Show HN: AnglerCI – Validation for versions, changelogs, and releasing (NPM,Git)

3 points

3 years ago

I am spinning up a new monorepo at work. Our frontend code is in a sad state, so we’re working on progressively rewriting pages as micro-frontends and a design system in a GitHub Enterprise repo.

As part of this, I’m revisiting the tooling for JS-ish monorepos. I’ve used NPM, Yarn, PNPM, Rush, and Nx. I prefer NPM because it’s simple, and battle hardened. Its workspace features are great for everything except versioning and releasing. But that’s okay, I believe tools should have fairly constrained scopes, and that the best tools provide a foundation to build on top of. I’ve also used Lerna, and recently discovered Lerna-Lite which has exactly what I use in Lerna, and omits most of the things I don’t use. It seemed perfect. Let’s gooooo!

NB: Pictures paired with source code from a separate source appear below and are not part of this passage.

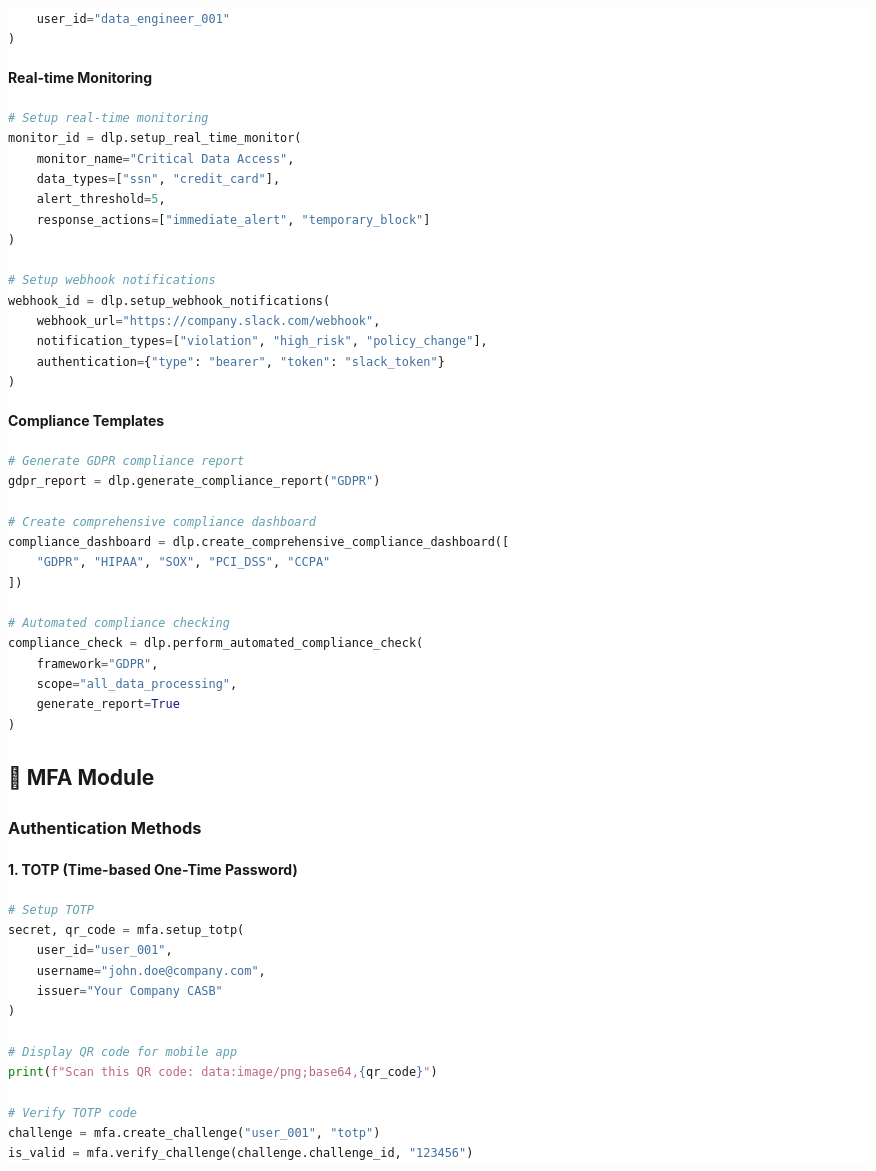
 ```python
    user_id="data_engineer_001"
)
```

#### Real-time Monitoring

```python
# Setup real-time monitoring
monitor_id = dlp.setup_real_time_monitor(
    monitor_name="Critical Data Access",
    data_types=["ssn", "credit_card"],
    alert_threshold=5,
    response_actions=["immediate_alert", "temporary_block"]
)

# Setup webhook notifications
webhook_id = dlp.setup_webhook_notifications(
    webhook_url="https://company.slack.com/webhook",
    notification_types=["violation", "high_risk", "policy_change"],
    authentication={"type": "bearer", "token": "slack_token"}
)
```

#### Compliance Templates

```python
# Generate GDPR compliance report
gdpr_report = dlp.generate_compliance_report("GDPR")

# Create comprehensive compliance dashboard
compliance_dashboard = dlp.create_comprehensive_compliance_dashboard([
    "GDPR", "HIPAA", "SOX", "PCI_DSS", "CCPA"
])

# Automated compliance checking
compliance_check = dlp.perform_automated_compliance_check(
    framework="GDPR",
    scope="all_data_processing",
    generate_report=True
)
```

## 🔑 MFA Module

### Authentication Methods

#### 1. TOTP (Time-based One-Time Password)

```python
# Setup TOTP
secret, qr_code = mfa.setup_totp(
    user_id="user_001", 
    username="john.doe@company.com",
    issuer="Your Company CASB"
)

# Display QR code for mobile app
print(f"Scan this QR code: data:image/png;base64,{qr_code}")

# Verify TOTP code
challenge = mfa.create_challenge("user_001", "totp")
is_valid = mfa.verify_challenge(challenge.challenge_id, "123456")
```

So, I setup the repo and the basic tooling, lerna-lite and commitizen to GitHub PR and Release actions, tested it out, and it works like a charm! Then I turn on branch protection. And… everything breaks.

It turns out that the `GITHUB_TOKEN` just cannot be configured to allow pushing (version bumps) to a protected branch. Okay, there has to be a solution for this. Well, kinda. You can create a service user with a PAT that can bypass protected branch restrictions, or define a custom GitHub app that can do the same. Those open up big security holes though. At that point, you might as well turn branch protection off (almost). How about some sort of tooling that doesn’t require pushing? There are a couple that _might_ work. But, they don’t support monorepos, or they want to take over the repo, or their solution using tags is fragile.

Back to the drawing board. What if you just updated versions and changelogs by hand? It’s not that much overhead, but it could be difficult to coordinate and/or educate people to do. So, maybe there’s tooling to make sure everyone does it right?

There wasn’t… but maybe now there is! Tada! Angler CI. It works with GitHub actions and protected branches.